IIP Kampus Cilandak, Jakarta, awalnya berlokasi di Malang yang berdiri
atas dasar Keputusan Presiden Republik Indonesia Nomor 119 tanggal 7
Agustus 1967 berlaku surut tanggal 25 April 1967. Keppres itu
mengesahkan peralihan status Akademi Pemerintahan Dalam Negeri (APDN)
Malang menjadi IIP Malang. Pada tanggal 25 Mei 1967, Menteri Dalam
Negeri, Amir Mahmud, membuka secara resmi berdirinya IIP Malang sebagai
lembaga kedinasan dilingkungan Kementerian Dalam Negeri.
Didasarkan atas pemikiran untuk menciptakan wawasan nasional dan
mendekatkan IIP Malang dengan pusat informasi Pemerintah Pusat, maka
diterbitkanlah Surat Keputusan Menteri Dalam Negeri Nomor 94 Tahun 1972
tentang Pemindahan Tempat Kedudukan IIP Malang ke Jakarta. Pada tahun
1972 IIP Jakarta diresmikan oleh Presiden Soeharto, namun baru pada
tahun 1974 kegiatan pendidikan berlangsung secara penuh. Sebagai
landasan yuridis formal dalam pelaksanaan pendidikannya, diterbitkan
Keputusan Menteri Dalam Negeri Nomor 18 Tahun 1973 tanggal 5 Maret 1973
tentang Statuta IIP Jakarta.
Perpindahan IIP Malang ke Jakarta adalah jebol/bedol deso, yaitu seluruh pegawai, baik pegawai baru/lama, semua dipindahkan ke Jakarta. Keadaan pegawai saat itu serba sulit, apabila saat itu para pegawai diperbolehkan memilih, maka banyak pegawai yang tidak mau pindah ke Jakarta karena pertimbangan keluarga yang ditinggal dan kondisi perekonomian di Jakarta yang lebih tinggi daripada di Malang.

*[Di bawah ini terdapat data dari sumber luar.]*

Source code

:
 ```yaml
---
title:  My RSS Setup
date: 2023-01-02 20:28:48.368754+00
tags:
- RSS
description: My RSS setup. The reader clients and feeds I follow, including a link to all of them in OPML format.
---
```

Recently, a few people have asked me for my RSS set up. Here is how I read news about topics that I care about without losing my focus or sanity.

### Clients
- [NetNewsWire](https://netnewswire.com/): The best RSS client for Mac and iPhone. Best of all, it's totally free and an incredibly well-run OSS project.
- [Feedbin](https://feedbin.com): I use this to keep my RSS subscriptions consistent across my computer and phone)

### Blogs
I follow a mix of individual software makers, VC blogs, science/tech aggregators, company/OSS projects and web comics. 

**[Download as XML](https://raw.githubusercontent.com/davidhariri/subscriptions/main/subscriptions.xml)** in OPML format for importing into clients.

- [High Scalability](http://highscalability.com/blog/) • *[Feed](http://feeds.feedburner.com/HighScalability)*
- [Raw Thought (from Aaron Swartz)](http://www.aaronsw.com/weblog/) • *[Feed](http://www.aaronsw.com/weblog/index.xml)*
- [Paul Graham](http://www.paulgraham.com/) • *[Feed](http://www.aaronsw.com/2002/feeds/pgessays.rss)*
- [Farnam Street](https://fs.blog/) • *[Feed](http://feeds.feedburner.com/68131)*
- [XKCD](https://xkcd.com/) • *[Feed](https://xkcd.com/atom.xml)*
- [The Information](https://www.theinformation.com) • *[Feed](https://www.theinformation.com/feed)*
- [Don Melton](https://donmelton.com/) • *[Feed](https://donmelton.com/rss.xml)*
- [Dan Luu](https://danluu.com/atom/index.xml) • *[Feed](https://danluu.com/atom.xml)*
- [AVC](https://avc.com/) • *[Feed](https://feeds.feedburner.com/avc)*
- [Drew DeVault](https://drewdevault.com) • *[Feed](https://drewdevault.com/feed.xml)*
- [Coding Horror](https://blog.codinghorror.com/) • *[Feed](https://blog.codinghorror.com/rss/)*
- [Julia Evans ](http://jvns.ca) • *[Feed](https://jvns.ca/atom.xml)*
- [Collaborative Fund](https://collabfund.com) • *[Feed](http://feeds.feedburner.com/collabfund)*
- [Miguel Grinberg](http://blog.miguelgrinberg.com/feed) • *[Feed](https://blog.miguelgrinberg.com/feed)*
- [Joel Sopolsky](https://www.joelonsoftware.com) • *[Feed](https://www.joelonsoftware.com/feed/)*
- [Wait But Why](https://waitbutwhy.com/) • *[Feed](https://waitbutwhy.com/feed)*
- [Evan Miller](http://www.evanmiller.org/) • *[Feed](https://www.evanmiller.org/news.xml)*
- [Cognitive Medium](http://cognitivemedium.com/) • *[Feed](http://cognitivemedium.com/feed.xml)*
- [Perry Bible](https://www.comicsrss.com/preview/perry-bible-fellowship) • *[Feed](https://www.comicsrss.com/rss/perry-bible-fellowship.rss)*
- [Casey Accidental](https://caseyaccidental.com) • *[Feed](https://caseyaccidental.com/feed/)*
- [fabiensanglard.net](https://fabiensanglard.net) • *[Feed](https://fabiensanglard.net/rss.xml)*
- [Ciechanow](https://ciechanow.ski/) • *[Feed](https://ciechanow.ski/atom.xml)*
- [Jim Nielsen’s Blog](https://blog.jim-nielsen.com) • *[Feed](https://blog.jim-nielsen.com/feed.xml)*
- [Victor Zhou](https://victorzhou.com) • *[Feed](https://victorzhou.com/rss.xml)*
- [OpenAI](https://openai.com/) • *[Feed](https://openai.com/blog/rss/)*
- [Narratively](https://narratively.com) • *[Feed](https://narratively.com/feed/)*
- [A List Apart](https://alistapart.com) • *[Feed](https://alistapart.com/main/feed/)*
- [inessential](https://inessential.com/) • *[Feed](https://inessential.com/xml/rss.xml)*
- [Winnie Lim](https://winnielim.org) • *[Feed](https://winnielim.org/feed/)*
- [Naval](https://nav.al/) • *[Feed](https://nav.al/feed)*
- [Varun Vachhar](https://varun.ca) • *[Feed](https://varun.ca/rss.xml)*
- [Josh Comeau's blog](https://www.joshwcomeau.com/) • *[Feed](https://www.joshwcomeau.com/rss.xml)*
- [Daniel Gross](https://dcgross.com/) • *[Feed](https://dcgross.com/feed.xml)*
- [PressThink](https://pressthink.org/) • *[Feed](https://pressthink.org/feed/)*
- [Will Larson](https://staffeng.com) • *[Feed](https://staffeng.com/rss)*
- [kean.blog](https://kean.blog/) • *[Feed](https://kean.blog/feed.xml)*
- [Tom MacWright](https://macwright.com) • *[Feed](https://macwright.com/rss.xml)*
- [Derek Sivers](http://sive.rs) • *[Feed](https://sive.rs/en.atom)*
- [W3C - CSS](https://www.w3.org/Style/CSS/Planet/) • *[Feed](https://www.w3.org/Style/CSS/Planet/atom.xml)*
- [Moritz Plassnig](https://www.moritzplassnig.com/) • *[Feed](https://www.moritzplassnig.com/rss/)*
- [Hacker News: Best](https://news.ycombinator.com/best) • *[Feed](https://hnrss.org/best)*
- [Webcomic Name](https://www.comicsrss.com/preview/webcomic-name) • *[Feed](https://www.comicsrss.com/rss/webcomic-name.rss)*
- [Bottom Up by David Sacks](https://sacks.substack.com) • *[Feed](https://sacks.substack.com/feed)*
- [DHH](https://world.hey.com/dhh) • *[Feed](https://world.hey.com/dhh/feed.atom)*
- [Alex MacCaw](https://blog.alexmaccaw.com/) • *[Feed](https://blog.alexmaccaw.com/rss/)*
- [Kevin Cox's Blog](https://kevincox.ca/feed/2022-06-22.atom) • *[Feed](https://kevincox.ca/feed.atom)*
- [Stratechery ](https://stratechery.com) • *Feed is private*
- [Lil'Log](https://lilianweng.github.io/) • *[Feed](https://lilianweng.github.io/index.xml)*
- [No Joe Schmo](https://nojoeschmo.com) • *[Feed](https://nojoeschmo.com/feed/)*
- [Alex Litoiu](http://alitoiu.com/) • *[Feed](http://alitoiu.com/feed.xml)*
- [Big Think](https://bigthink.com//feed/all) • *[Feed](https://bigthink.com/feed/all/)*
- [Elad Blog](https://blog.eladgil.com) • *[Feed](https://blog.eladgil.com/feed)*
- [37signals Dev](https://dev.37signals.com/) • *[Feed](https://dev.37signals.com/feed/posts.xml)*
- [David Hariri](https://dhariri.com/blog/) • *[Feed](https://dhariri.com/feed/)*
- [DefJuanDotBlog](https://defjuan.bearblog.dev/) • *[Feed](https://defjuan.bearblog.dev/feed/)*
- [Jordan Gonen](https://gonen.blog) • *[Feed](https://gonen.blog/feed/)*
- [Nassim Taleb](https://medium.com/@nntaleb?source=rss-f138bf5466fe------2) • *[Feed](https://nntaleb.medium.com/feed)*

Akan tetapi, karena ada jaminan bahwa mereka bisa tinggal sampai janda/dudanya meninggal dan akan memiliki rumah dari pimpinan (IIP/Depdagri), seluruh pegawai bersedia pindah ke Jakarta walaupun berharap-harap cemas karena apa yang dikatakannya hanya diucapkan secara lisan tidak dituangkan dalam Surat Keputusan.
Sejak
berdirinya IIP tahun 1967 s/d akhir tahun 2004 organisasi dan Tata
Kerja Institut Ilmu Pemerintahan masih non struktural, sehingga karier
pegawai sangat sulit untuk berkembang, kenaikan pangkat pegawai
seluruhnya berjalan secara reguler biarpun yang bersangkutan sudah
menduduki jabatan-jabatan tertentu misalnya, sebagai Kepala Bagian
(yang katanya dipersamakan dengan eselon III) dan Kepala Sub Bagian
(yang katanya dipersamakan dengan eselon IV). Intinya pegawai IIP pada
saat itu hanya dituntut kewajibannya, sedangkan hak-hak pegawai selain
gaji yaitu kenaikan pangkat tidak dapat dipenuhi.
Pasca kekerasan
yang terjadi di Kampus STPDN Jatinangor, Depdagri melakukan pemindahan
Muda Praja STPDN ke Kampus IIP Cilandak, dan bahkan mahasiswa IIP yang
mempunyai kampus malah harus dipindahkan ke Badan Diklat Depdagri
Kalibata demi menyelamatkan mahasiswa STPDN agar tidak terjadi kontak
fisik.
Setelah terjadi kasus kekerasan pada praja Wahyu Hidayat
yang menyebabkannya meninggal dunia, pemerintah melalui Departemen Dalam
Negeri akhirnya memutuskan melebur Sekolah Tinggi Pemerintahan Dalam
Negeri (STPDN) dan IIP dalam wadah baru bernama Institut Pemerintahan
Dalam Negeri (IPDN) pada tahun 2005.
Pada 10 Oktober 2007, IPDN
kembali diubah menjadi Institut Ilmu Pemerintahan (IIP), namun IIP yang
baru ini tidak akan hanya mempunyai kampus di Jatinangor, melainkan juga
di beberapa daerah lain seperti Bukittinggi (Sumatera Barat),
Banjarmasin (Kalimantan Selatan), Makassar (Sulawesi Selatan), dan
Mataram (Nusa Tenggara Barat). IIP juga akan berbeda dari IPDN dari segi
sistem pendidikannya, meskipun pada saat keputusan perubahan ini
diambil sistem pendidikan yang baru tersebut belum diatur secara rinci.